Кооперативы злили иммигрантов из коммунистических стран, так как напоминали им пользовавшиеся дурной славой колхозные и совхозные «универмаги». Еще более странными они казались выходцам из стран Ислама. Вместо духанщика на разношерстном и шумном базаре, они имели дело с каким-то серым служащим в каком-то сером бараке, и этот служащий выдавал им какие-то странные продукты: кефир, мороженое рыбное филе и тому подобное.
Кооперативам, конечно, было очень трудно укомплектовать «меню» выходцев из ста и одной страны: польским евреям хотелось приготовить «гефилте фиш», марокканские требовали продукты, необходимые для приготовления «кускуса», румынские евреи мечтали о мамалыге, индийские прямо жить не могли без риса в остром соусе; евреи из Йемена требовали все необходимое для фелафеля, евреи из России все бы отдали за тарелку борща; венгерским евреям хотелось гуляша с острым перцем, а персидским — кебаба, и так далее без конца. И на все это у кооперативов был один ответ: кефир и мороженое рыбное филе.
Мы старались, чтобы хоть хлеб поступал во-время и чтобы его было более или менее вволю. Правда, не единым хлебом жив человек, но зато, когда есть хлеб, тогда хоть нет голода, а это было тогда главное.

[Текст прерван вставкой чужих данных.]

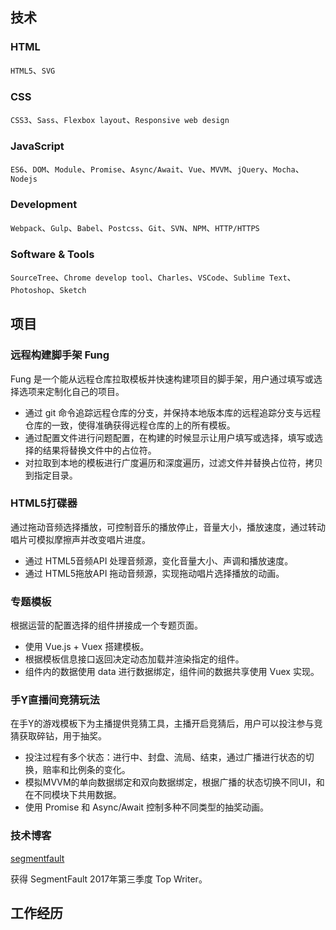 ## 技术

### HTML
`HTML5`、`SVG`

### CSS
`CSS3`、`Sass`、`Flexbox layout`、`Responsive web design`

### JavaScript
`ES6`、`DOM`、`Module`、`Promise`、`Async/Await`、`Vue`、`MVVM`、`jQuery`、`Mocha`、`Nodejs`

### Development
`Webpack`、`Gulp`、`Babel`、`Postcss`、`Git`、`SVN`、`NPM`、`HTTP/HTTPS`

### Software & Tools
`SourceTree`、`Chrome develop tool`、`Charles`、`VSCode`、`Sublime Text`、`Photoshop`、`Sketch`

## 项目

### 远程构建脚手架 Fung

Fung 是一个能从远程仓库拉取模板并快速构建项目的脚手架，用户通过填写或选择选项来定制化自己的项目。

* 通过 git 命令追踪远程仓库的分支，并保持本地版本库的远程追踪分支与远程仓库的一致，使得准确获得远程仓库的上的所有模板。
* 通过配置文件进行问题配置，在构建的时候显示让用户填写或选择，填写或选择的结果将替换文件中的占位符。
* 对拉取到本地的模板进行广度遍历和深度遍历，过滤文件并替换占位符，拷贝到指定目录。

### HTML5打碟器

通过拖动音频选择播放，可控制音乐的播放停止，音量大小，播放速度，通过转动唱片可模拟摩擦声并改变唱片进度。

* 通过 HTML5音频API 处理音频源，变化音量大小、声调和播放速度。
* 通过 HTML5拖放API 拖动音频源，实现拖动唱片选择播放的动画。

### 专题模板

根据运营的配置选择的组件拼接成一个专题页面。

* 使用 Vue.js + Vuex 搭建模板。
* 根据模板信息接口返回决定动态加载并渲染指定的组件。
* 组件内的数据使用 data 进行数据绑定，组件间的数据共享使用 Vuex 实现。

### 手Y直播间竞猜玩法

在手Y的游戏模板下为主播提供竞猜工具，主播开启竞猜后，用户可以投注参与竞猜获取碎钻，用于抽奖。

* 投注过程有多个状态：进行中、封盘、流局、结束，通过广播进行状态的切换，赔率和比例条的变化。
* 模拟MVVM的单向数据绑定和双向数据绑定，根据广播的状态切换不同UI，和在不同模块下共用数据。
* 使用 Promise 和 Async/Await 控制多种不同类型的抽奖动画。

### 技术博客

[segmentfault](https://segmentfault.com/u/leechikit/articles)

获得 SegmentFault 2017年第三季度 Top Writer。

## 工作经历
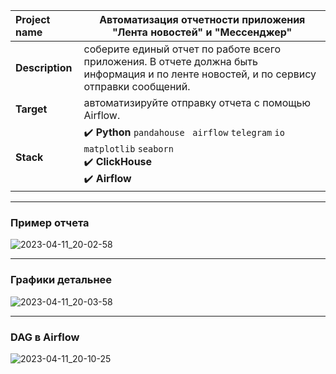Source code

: Project name        |	 Автоматизация отчетности приложения "Лента новостей" и "Мессенджер"        |
:---                |---        |
**Description**     |  соберите единый отчет по работе всего приложения. В отчете должна быть информация и по ленте новостей, и по сервису отправки сообщений.  |
**Target**          | автоматизируйте отправку отчета с помощью Airflow.          |
**Stack**           | :heavy_check_mark: **Python** `pandahouse ` `airflow` `telegram` `io` `matplotlib` `seaborn`  </br> :heavy_check_mark: **ClickHouse** </br> :heavy_check_mark: **Airflow**          |

---

### Пример отчета

![2023-04-11_20-02-58](https://user-images.githubusercontent.com/110673529/231440462-fd812936-e961-41ca-87ff-2e6f4e4652fb.png)


---
### Графики детальнее

![2023-04-11_20-03-58](https://user-images.githubusercontent.com/110673529/231440487-2b0732f1-77e4-4b8d-bf37-b7db36f34288.png)

---

### DAG в Airflow

![2023-04-11_20-10-25](https://user-images.githubusercontent.com/110673529/231440504-85e59fec-9130-4ff9-ad22-f6e5b84412c5.png)

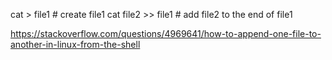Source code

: cat > file1 # create file1
cat file2 >> file1 # add file2 to the end of file1  

https://stackoverflow.com/questions/4969641/how-to-append-one-file-to-another-in-linux-from-the-shell
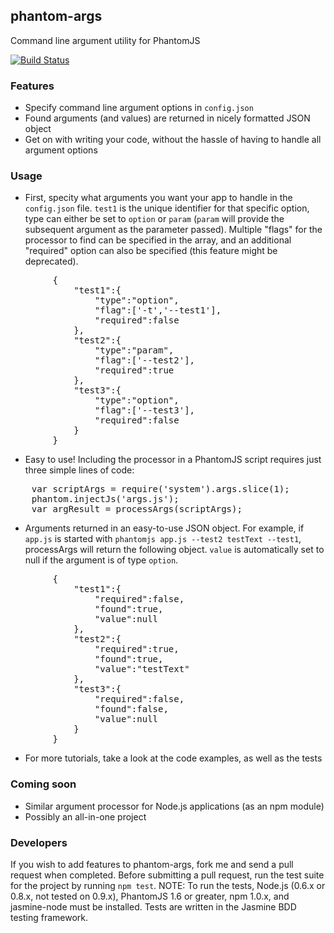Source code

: phantom-args
-----------

Command line argument utility for PhantomJS

[![Build Status](https://secure.travis-ci.org/rahulsmehta/phantom-args.png)](http://travis-ci.org/rahulsmehta/phantom-args)


### Features
* Specify command line argument options in `config.json`
* Found arguments (and values) are returned in nicely formatted JSON object
* Get on with writing your code, without the hassle of having to handle all argument options

### Usage
* First, specity what arguments you want your app to handle in the `config.json` file. `test1` is the unique identifier for that specific option, type can either be set to `option` or `param` (`param` will provide the subsequent argument as the parameter passed). Multiple "flags" for the processor to find can be specified in the array, and an additional "required" option can also be specified (this feature might be deprecated). 
<pre>
		{
			"test1":{
				"type":"option",
				"flag":['-t','--test1'],
				"required":false
			},
			"test2":{
				"type":"param",
				"flag":['--test2'],
				"required":true
			},
			"test3":{
				"type":"option",
				"flag":['--test3'],
				"required":false
			}
		}
</pre>
* Easy to use! Including the processor in a PhantomJS script requires just three simple lines of code:
<pre>
    var scriptArgs = require('system').args.slice(1);
    phantom.injectJs('args.js');
    var argResult = processArgs(scriptArgs);
</pre>
* Arguments returned in an easy-to-use JSON object. For example, if `app.js` is started with `phantomjs app.js --test2 testText --test1`, processArgs will return the following object. `value` is automatically set to null if the argument is of type `option`.
<pre>
		{
			"test1":{
				"required":false,
				"found":true,
				"value":null
			},
			"test2":{
				"required":true,
				"found":true,
				"value":"testText"
			},
			"test3":{
				"required":false,
				"found":false,
				"value":null
			}
		}
</pre>
* For more tutorials, take a look at the code examples, as well as the tests

### Coming soon
* Similar argument processor for Node.js applications (as an npm module)
* Possibly an all-in-one project

### Developers
If you wish to add features to phantom-args, fork me and send a pull request when completed. Before submitting a pull request, run the test suite for the project by running `npm test`. NOTE: To run the tests, Node.js (0.6.x or 0.8.x, not tested on 0.9.x), PhantomJS 1.6 or greater, npm 1.0.x, and jasmine-node must be installed. Tests are written in the Jasmine BDD testing framework.
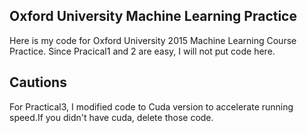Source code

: Oxford University Machine Learning Practice
---

Here is my code for Oxford University 2015 Machine Learning Course Practice.
Since Pracical1 and 2 are easy, I will not put code here.

## Cautions
For Practical3, I modified code to Cuda version to accelerate running speed.If you didn't have cuda, delete those code.
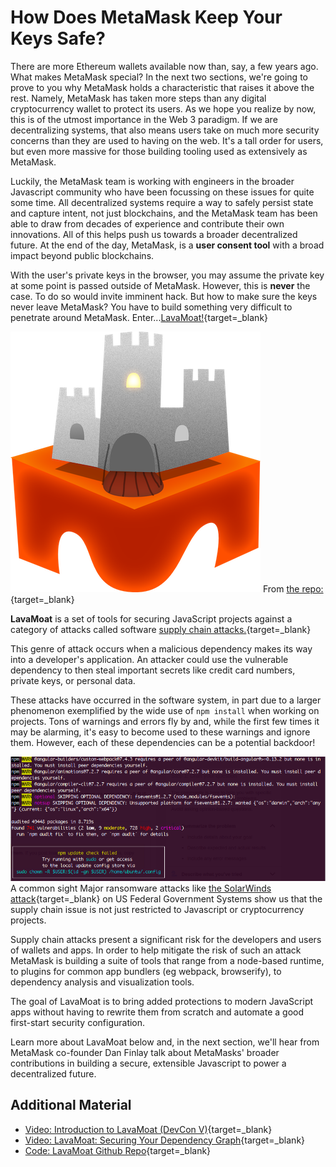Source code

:   How Does MetaMask Keep Your Keys Safe?
======================================

  There are more Ethereum wallets available now than, say, a few years ago. What makes MetaMask special? In the next two sections, we're going to prove to you why MetaMask holds a characteristic that raises it above the rest. Namely, MetaMask has taken more steps than any digital cryptocurrency wallet to protect its users. As we hope you realize by now, this is of the utmost importance in the Web 3 paradigm. If we are decentralizing systems, that also means users take on much more security concerns than they are used to having on the web. It's a tall order for users, but even more massive for those building tooling used as extensively as MetaMask.

 Luckily, the MetaMask team is working with engineers in the broader Javascript community who have been focussing on these issues for quite some time. All decentralized systems require a way to safely persist state and capture intent, not just blockchains, and the MetaMask team has been able to draw from decades of experience and contribute their own innovations. All of this helps push us towards a broader decentralized future. At the end of the day, MetaMask, is a **user consent tool** with a broad impact beyond public blockchains.

 With the user's private keys in the browser, you may assume the private key at some point is passed outside of MetaMask. However, this is **never** the case. To do so would invite imminent hack. But how to make sure the keys never leave MetaMask? You have to build something very difficult to penetrate around MetaMask. Enter...[LavaMoat!](https://github.com/LavaMoat/LavaMoat){target=_blank}

 ![logo for lavamoat](../../../img/S01/lavamoat-logo.png) From [the repo:](https://github.com/LavaMoat/LavaMoat){target=_blank}

 **LavaMoat** is a set of tools for securing JavaScript projects against a category of attacks called software [supply chain attacks.](https://en.wikipedia.org/wiki/Supply_chain_attack){target=_blank}

 This genre of attack occurs when a malicious dependency makes its way into a developer's application. An attacker could use the vulnerable dependency to then steal important secrets like credit card numbers, private keys, or personal data.

 These attacks have occurred in the software system, in part due to a larger phenomenon exemplified by the wide use of `npm install` when working on projects. Tons of warnings and errors fly by and, while the first few times it may be alarming, it's easy to become used to these warnings and ignore them. However, each of these dependencies can be a potential backdoor!

  ![screencap of npm install screen](../../../img/S01/npm-install.png) A common sight  Major ransomware attacks like [the SolarWinds attack](https://en.wikipedia.org/wiki/2020_United_States_federal_government_data_breach){target=_blank} on US Federal Government Systems show us that the supply chain issue is not just restricted to Javascript or cryptocurrency projects.

 Supply chain attacks present a significant risk for the developers and users of wallets and apps. In order to help mitigate the risk of such an attack MetaMask is building a suite of tools that range from a node-based runtime, to plugins for common app bundlers (eg webpack, browserify), to dependency analysis and visualization tools.

 The goal of LavaMoat is to bring added protections to modern JavaScript apps without having to rewrite them from scratch and automate a good first-start security configuration.

 Learn more about LavaMoat below and, in the next section, we'll hear from MetaMask co-founder Dan Finlay talk about MetaMasks' broader contributions in building a secure, extensible Javascript to power a decentralized future.

 Additional Material
-------------------

 - [Video: Introduction to LavaMoat (DevCon V)](https://www.youtube.com/watch?v=c-UUfrZTmio){target=_blank}
 - [Video: LavaMoat: Securing Your Dependency Graph](https://www.youtube.com/watch?v=iaqe6F4S2tA){target=_blank}
 - [Code: LavaMoat Github Repo](https://github.com/LavaMoat/LavaMoat){target=_blank}
 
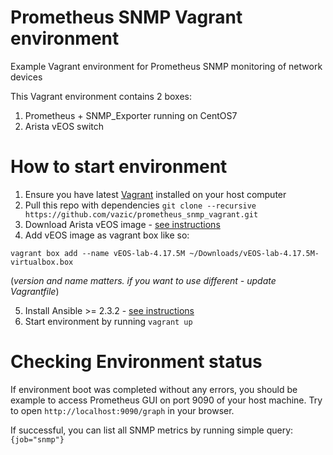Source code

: # Prometheus SNMP Vagrant environment
Example Vagrant environment for Prometheus SNMP monitoring of network devices

This Vagrant environment contains 2 boxes:

1. Prometheus + SNMP_Exporter running on CentOS7
2. Arista vEOS switch


# How to start environment
1. Ensure you have latest [Vagrant](https://www.vagrantup.com/) installed on your host computer
2. Pull this repo with dependencies `git clone --recursive https://github.com/vazic/prometheus_snmp_vagrant.git`
3. Download Arista vEOS image - [see instructions](https://eos.arista.com/veos-running-eos-in-a-vm/#Download_vEOS)
4. Add vEOS image as vagrant box like so:

`vagrant box add --name vEOS-lab-4.17.5M ~/Downloads/vEOS-lab-4.17.5M-virtualbox.box`

(_version and name matters. if you want to use different - update Vagrantfile_)

5. Install Ansible >= 2.3.2 - [see instructions](http://docs.ansible.com/ansible/latest/intro_installation.html)
6. Start environment by running `vagrant up`

# Checking Environment status

If environment boot was completed without any errors, you should be example to access Prometheus GUI on port 9090 of your host machine. Try to open `http://localhost:9090/graph` in your browser.

If successful, you can list all SNMP metrics by running simple query: `{job="snmp"}`
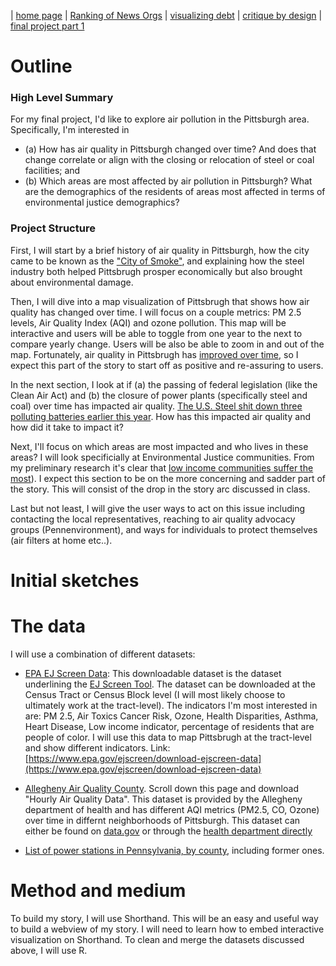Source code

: | [home page](https://itsmeriem.github.io/Meriem/) | [Ranking of News Orgs](news-ranking.md) | [visualizing debt](visualizing-debt.md) | [critique by design](critique-by-design.md) | [final project part 1](final-project-part1.md)


# Outline

### High Level Summary
For my final project, I'd like to explore air pollution in the Pittsburgh area. Specifically, I'm interested in 
- (a) How  has air quality in Pittsburgh changed over time? And does that change correlate or align with the closing or relocation of steel or coal facilities; and
- (b) Which areas are most affected by air pollution in Pittsburgh? What are the demographics of the residents of areas most affected in terms of environmental justice demographics?

### Project Structure
First, I will start by a brief history of air quality in Pittsburgh, how the city came to be known as the ["City of Smoke"](https://e360.yale.edu/features/for-low-income-pittsburgh-clean-air-remains-an-elusive-goal), and explaining how the steel industry both helped Pittsbrugh prosper economically but also brought about environmental damage.

Then, I will dive into a map visualization of Pittsbrugh that shows how air quality has changed over time. I will focus on a couple metrics: PM 2.5 levels, Air Quality Index (AQI) and ozone pollution. This map will be interactive and users will be able to toggle from one year to the next to compare  yearly change. Users will be also be able to zoom in and out of the map. Fortunately, air quality in Pittsbrugh has [improved over time](https://e360.yale.edu/features/for-low-income-pittsburgh-clean-air-remains-an-elusive-goal), so I expect this part of the story to start off as positive and re-assuring to users.

In the next section, I look at if (a) the passing of federal legislation (like the Clean Air Act) and (b) the closure of power plants (specifically steel and coal) over time has impacted air quality. [The U.S. Steel shit down three polluting batteries earlier this year](https://www.cbsnews.com/pittsburgh/news/dangerous-for-peoples-health-american-lung-association-report-puts-pittsburgh-among-worst-places-for-air-quality/). How has this impacted air quality and how did it take to impact it?

Next, I'll focus on which areas are most impacted and who lives in these areas? I will look specificially at Environmental Justice communities. From my preliminary research it's clear that [low income communities suffer the most](https://e360.yale.edu/features/for-low-income-pittsburgh-clean-air-remains-an-elusive-goal)). I expect this section to be on the more concerning and sadder part of the story. This will consist of the drop in the story arc discussed in class. 

Last but not least, I will give the user ways to act on this issue including contacting the local representatives, reaching to air quality advocacy groups (Pennenvironment), and ways for individuals to protect themselves (air filters at home etc..).

# Initial sketches

# The data

I will use a combination of different datasets:
- [EPA EJ Screen Data](https://www.epa.gov/ejscreen/download-ejscreen-data): This downloadable dataset is the dataset underlining the [EJ Screen Tool](https://ejscreen.epa.gov/mapper/). The dataset can be downloaded at the Census Tract or Census Block level (I will most likely choose to ultimately work at the tract-level). The indicators I'm most interested in are: PM 2.5, Air Toxics Cancer Risk, Ozone, Health Disparities, Asthma, Heart Disease, Low income indicator, percentage of residents that are people of color. I will use this data to map Pittsbrugh at the tract-level and show different indicators. Link: [https://www.epa.gov/ejscreen/download-ejscreen-data](https://www.epa.gov/ejscreen/download-ejscreen-data)

- [Allegheny Air Quality County](https://catalog.data.gov/dataset/allegheny-county-air-quality). Scroll down this page and download "Hourly Air Quality Data". This dataset is provided by the Allegheny department of health and has different AQI metrics (PM2.5, CO, Ozone) over time in differnt neighborhoods of Pittsburgh. This dataset can either be found on [data.gov](https://catalog.data.gov/dataset/allegheny-county-air-quality) or through the [health department directly](https://www.alleghenycounty.us/Health-Department/Programs/Air-Quality/Air-Quality.aspx)

- [List of power stations in Pennsylvania, by county](https://en.wikipedia.org/wiki/List_of_power_stations_in_Pennsylvania#Former_power_stations), including former ones.

# Method and medium

To build my story, I will use Shorthand. This will be an easy and useful way to build a webview of my story. I will need to learn how to embed interactive visualization on Shorthand. To clean and merge the datasets discussed above, I will use R.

Вообще-то хлеб доставляли в Лахиш еще довольно свежим. Его привозили из пекарни «Гамашбира» в Ашкелоне на машине, которая и развозила его по селам.
В один прекрасный день — был как раз канун первого праздника Шавуот в Лахише — я сижу в нашем домике в Афридаре и тоже готовлюсь к празднику. Вдруг ко мне врываются несколько растерянных инструкторов и сообщают:
— Не привезли сегодня хлеб в Ногу, в Шахар, в Оцам, в Сде-Давид, в Эйтан и в Ноам. Поселенцы прямо с ума там сходят, плачут, ломают руки. Что теперь будет?
— А в чем дело? Почему не привезли? Вы в пекарне были? А почему вы не достали хлеба в другом месте?
— Мы целый день ждали машину. Думали, что пустяшная поломка, — ответили инструкторы. — После обеда мы поехали в Ашкелон, но пекарня закрыта. Разыскали заведующего, а тот говорит, что печь вышла из строя и хлеба не будет.
Хотел я у них спросить, почему пекарня не предупредила заранее, чтобы мы могли достать хлеба где-нибудь в Реховоте или Ришоне, но все равно этим теперь делу не поможешь.
Стали мы искать выход из положения, и вдруг мне пришла в голову мысль. Я пошел на кухню и спросил у Тани, сколько у нее булок.
— Четыре, — ответила она.
— Очень хорошо. Я три забираю, а одну оставляю. Шалом, через пару часиков я вернусь.